Problem to solve ::
Lines with "general" in them are to be located in the listing below and copied.
---------- Information supplied
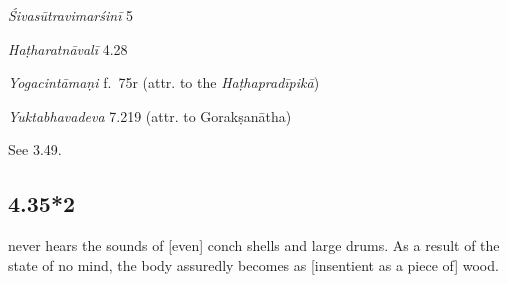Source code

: \begin{ekdosis}
\begin{sources}[hp04_035_1]
\emph{Śivasūtravimarśinī} 5
\begin{versinnote}
\end{versinnote}
\end{sources}

\begin{testimonia}[hp04_035_1]
\emph{Haṭharatnāvalī} 4.28
\begin{versinnote}
\end{versinnote}

\emph{Yogacintāmaṇi} f.~75r (attr. to the \emph{Haṭhapradīpikā})
\begin{versinnote}
\end{versinnote}

\emph{Yuktabhavadeva} 7.219 (attr. to Gorakṣanātha)
\begin{versinnote}
\end{versinnote}

\end{testimonia}

\begin{philcomm}[hp04_035_1]
See 3.49.
\end{philcomm}

\subsection*{4.35*2}
\begin{translation} never hears the sounds of [even] conch shells and large drums. As a result of the state of no mind, the body assuredly becomes as [insentient as a piece of] wood.
\end{translation}
%


\end{ekdosis}
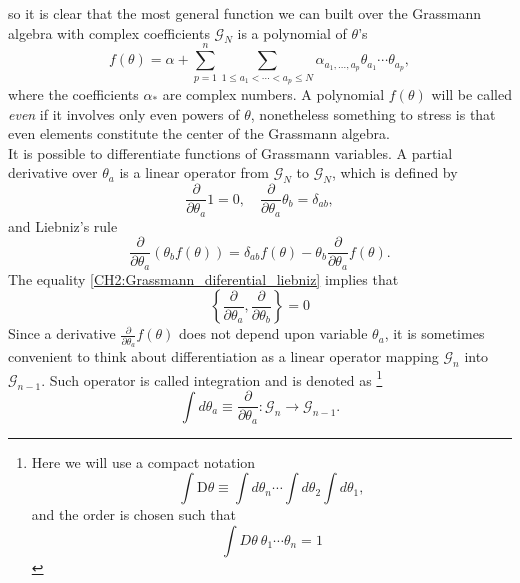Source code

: so it is clear that the most general function we can built over the Grassmann algebra with complex coefficients $\mathcal{G}_{N}$ is  a polynomial of $\theta$'s
\begin{equation}
f(\theta)=\alpha+\sum_{p=1}^{n} \sum_{1 \leq a_{1}<\cdots<a_{p} \leq N} \alpha_{a_{1}, \ldots, a_{p}} \theta_{a_{1}} \cdots \theta_{a_{p}},
\label{CH2:Grassmann_function}
\end{equation}
where the coefficients $\alpha_{*}$ are complex numbers. A polynomial $f(\theta)$ will be called \textit{even} if it involves only even powers of $\theta$, nonetheless something to stress is that even elements constitute the center of the Grassmann algebra.\\
It is possible to differentiate functions of Grassmann variables. A partial derivative over $\theta_{a}$ is a linear operator from $\mathcal{G}_{N}$ to $ \mathcal{G}_{N}$, which is defined by
\begin{equation}
\frac{\partial}{\partial \theta_{a}} 1=0, \quad \frac{\partial}{\partial \theta_{a}} \theta_{b}=\delta_{a b},
\label{CH2:Grassmann_diferential}
\end{equation}
and Liebniz's rule
\begin{equation}
\frac{\partial}{\partial \theta_{a}}\left(\theta_{b} f(\theta)\right)=\delta_{a b} f(\theta)-\theta_{b} \frac{\partial}{\partial \theta_{a}} f(\theta).
\label{CH2:Grassmann_diferential_liebniz}
\end{equation}
The equality \eqref{CH2:Grassmann_diferential_liebniz} implies that 
\begin{equation}
\left\{\frac{\partial}{\partial \theta_{a}}, \frac{\partial}{\partial \theta_{b}}\right\}=0
\label{CH2:Grassmann_partial_derivative_anticommutation}
\end{equation}
Since a derivative $\frac{\partial}{\partial\theta_{a}}f(\theta)$ does not depend upon variable $\theta_{a}$, it is sometimes convenient to think about differentiation as a linear operator mapping $\mathcal{G}_{n}$ into $\mathcal{G}_{n-1}$. Such operator is called integration and is denoted as\cite{bravyi_lagrangian_2004} \footnote{Here we will use a compact notation \[\int \mathrm{D} \theta \equiv \int d \theta_{n} \cdots \int d \theta_{2} \int d \theta_{1},\] and the order is chosen such that \[\int D\theta\ \theta_1\cdots\theta_n = 1\]
}
\begin{equation}
\int d \theta_{a} \equiv \frac{\partial}{\partial \theta_{a}}: \mathcal{G}_{n} \rightarrow \mathcal{G}_{n-1}.
\label{CH2:Grassmann_Integration_relation}
\end{equation}

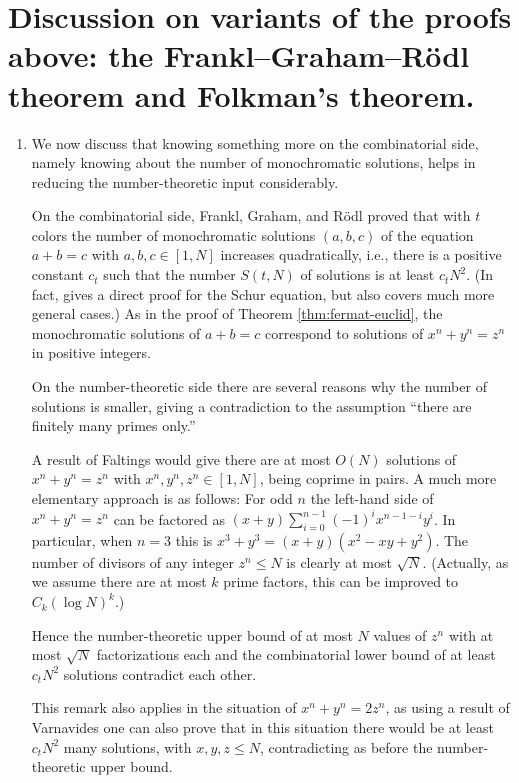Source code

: \documentclass[12pt]{article}
\theoremstyle{theorem}
\theoremstyle{definition}
\begin{document}
\section{Discussion on variants of the proofs above:
  the Frankl--Graham--R\"{o}dl theorem and
  Folkman's theorem.}
{\label{sec:discussion}}
\begin{enumerate}
\item 
We now discuss that knowing something more on the combinatorial side,
namely knowing about the number of monochromatic 
solutions, helps in reducing the number-theoretic input considerably.

On the combinatorial side, 
Frankl, Graham, and R\"odl \cite{Frankl-Graham-Rodl:1988} proved 
that with $t$ colors the number of monochromatic solutions 
$(a,b,c)$ of the equation $a+b=c$  with $a,b,c \in [1,N]$ increases
quadratically, i.e., there is a positive constant 
$c_t$ such that the number $S(t,N)$ of solutions is at least $c_t N^2$.
(In fact, \cite{Frankl-Graham-Rodl:1988}
gives a direct proof for the Schur equation, 
but also covers much more general cases.)
As in the proof of Theorem \ref{thm:fermat-euclid},
the monochromatic solutions of $a+b=c$
correspond to solutions of $x^n+y^n=z^n$ in positive integers.

On the number-theoretic side there are several reasons why the number of
solutions is smaller, giving a contradiction to the assumption ``there are 
finitely many primes only.''

A result of Faltings \cite{Faltings:1983} would give there are at most $O(N)$ 
solutions of $x^n+y^n=z^n$ with $x^n,y^n,z^n\in [1,N]$, being coprime in pairs.
A much more elementary approach is as follows:
For odd $n$ the left-hand side of $x^n+y^n=z^n$ can be factored as 
$(x+y)\sum_{i=0}^{n-1}(-1)^ix^{n-1-i}y^i$. In particular, when
$n=3$ this is $x^3+y^3=(x+y)(x^2-xy+y^2)$.
The number of divisors of any
integer $z^n \leq N$ is clearly at most $\sqrt{N}$. (Actually, as we assume
there are at most $k$ prime factors, this can be improved to $C_k (\log N)^k$.)

Hence the number-theoretic upper bound of at most $N$ values of $z^n$ 
with at most $\sqrt{N}$ factorizations each
and the combinatorial lower bound of at least $c_t N^2$ solutions
contradict each other.


This remark also applies in the situation of $x^n+y^n=2z^n$, as using a
result of Varnavides \cite{Varnavides:1959} one can also
prove that in this situation there would be at least $c_t N^2$ 
many solutions, with $x,y,z\leq N$, contradicting as before the 
number-theoretic upper bound.


\end{enumerate}
\end{document}

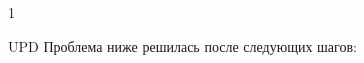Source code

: \documentclass[a4paper,11pt]{article}
\begin{document}
\Large
1 
\begin{center}
\label{fig:image}
\end{center}
\begin{center}
\label{fig:image}
\end{center}
\begin{center}
\label{fig:image}
\end{center}
\newpage
UPD
Проблема ниже решилась после следующих шагов:
\begin{center}
\label{fig:image}
\end{center}
\end{document}
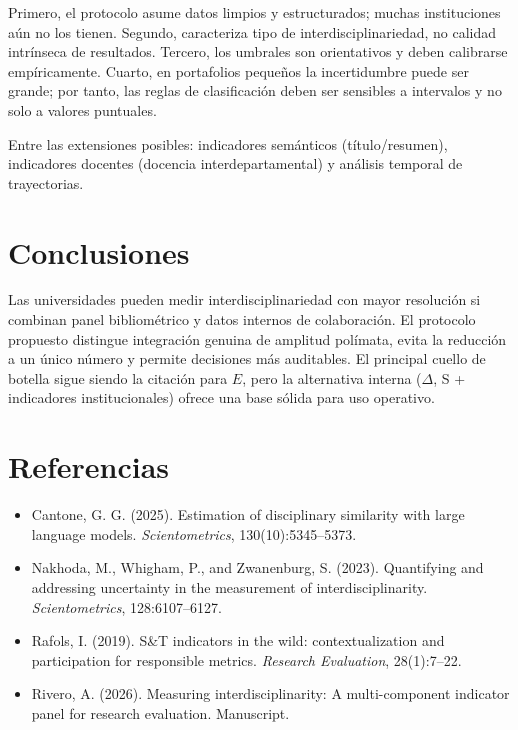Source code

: \documentclass[
]{article}
\providecommand{\tightlist}{%
  \setlength{\itemsep}{0pt}\setlength{\parskip}{0pt}}
\begin{document}
Primero, el protocolo asume datos limpios y estructurados; muchas
instituciones aún no los tienen. Segundo, caracteriza tipo de
interdisciplinariedad, no calidad intrínseca de resultados. Tercero, los
umbrales son orientativos y deben calibrarse empíricamente. Cuarto, en
portafolios pequeños la incertidumbre puede ser grande; por tanto, las
reglas de clasificación deben ser sensibles a intervalos y no solo a
valores puntuales.

Entre las extensiones posibles: indicadores semánticos (título/resumen),
indicadores docentes (docencia interdepartamental) y análisis temporal
de trayectorias.

\hypertarget{conclusiones}{%
\section{Conclusiones}\label{conclusiones}}

Las universidades pueden medir interdisciplinariedad con mayor
resolución si combinan panel bibliométrico y datos internos de
colaboración. El protocolo propuesto distingue integración genuina de
amplitud polímata, evita la reducción a un único número y permite
decisiones más auditables. El principal cuello de botella sigue siendo
la citación para \(E\), pero la alternativa interna (\(\Delta\), S +
indicadores institucionales) ofrece una base sólida para uso operativo.

\hypertarget{referencias}{%
\section{Referencias}\label{referencias}}

\begin{itemize}
\tightlist
\item
  Cantone, G. G. (2025). Estimation of disciplinary similarity with
  large language models. \emph{Scientometrics}, 130(10):5345--5373.
\item
  Nakhoda, M., Whigham, P., and Zwanenburg, S. (2023). Quantifying and
  addressing uncertainty in the measurement of interdisciplinarity.
  \emph{Scientometrics}, 128:6107--6127.
\item
  Rafols, I. (2019). S\&T indicators in the wild: contextualization and
  participation for responsible metrics. \emph{Research Evaluation},
  28(1):7--22.
\item
  Rivero, A. (2026). Measuring interdisciplinarity: A multi-component
  indicator panel for research evaluation. Manuscript.
\end{itemize}
\end{document}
--------------------
Solution to the exercise ::
: so it is clear that the most general function we can built over the Grassmann algebra with complex coefficients $\mathcal{G}_{N}$ is  a polynomial of $\theta$'s
but also covers much more general cases.)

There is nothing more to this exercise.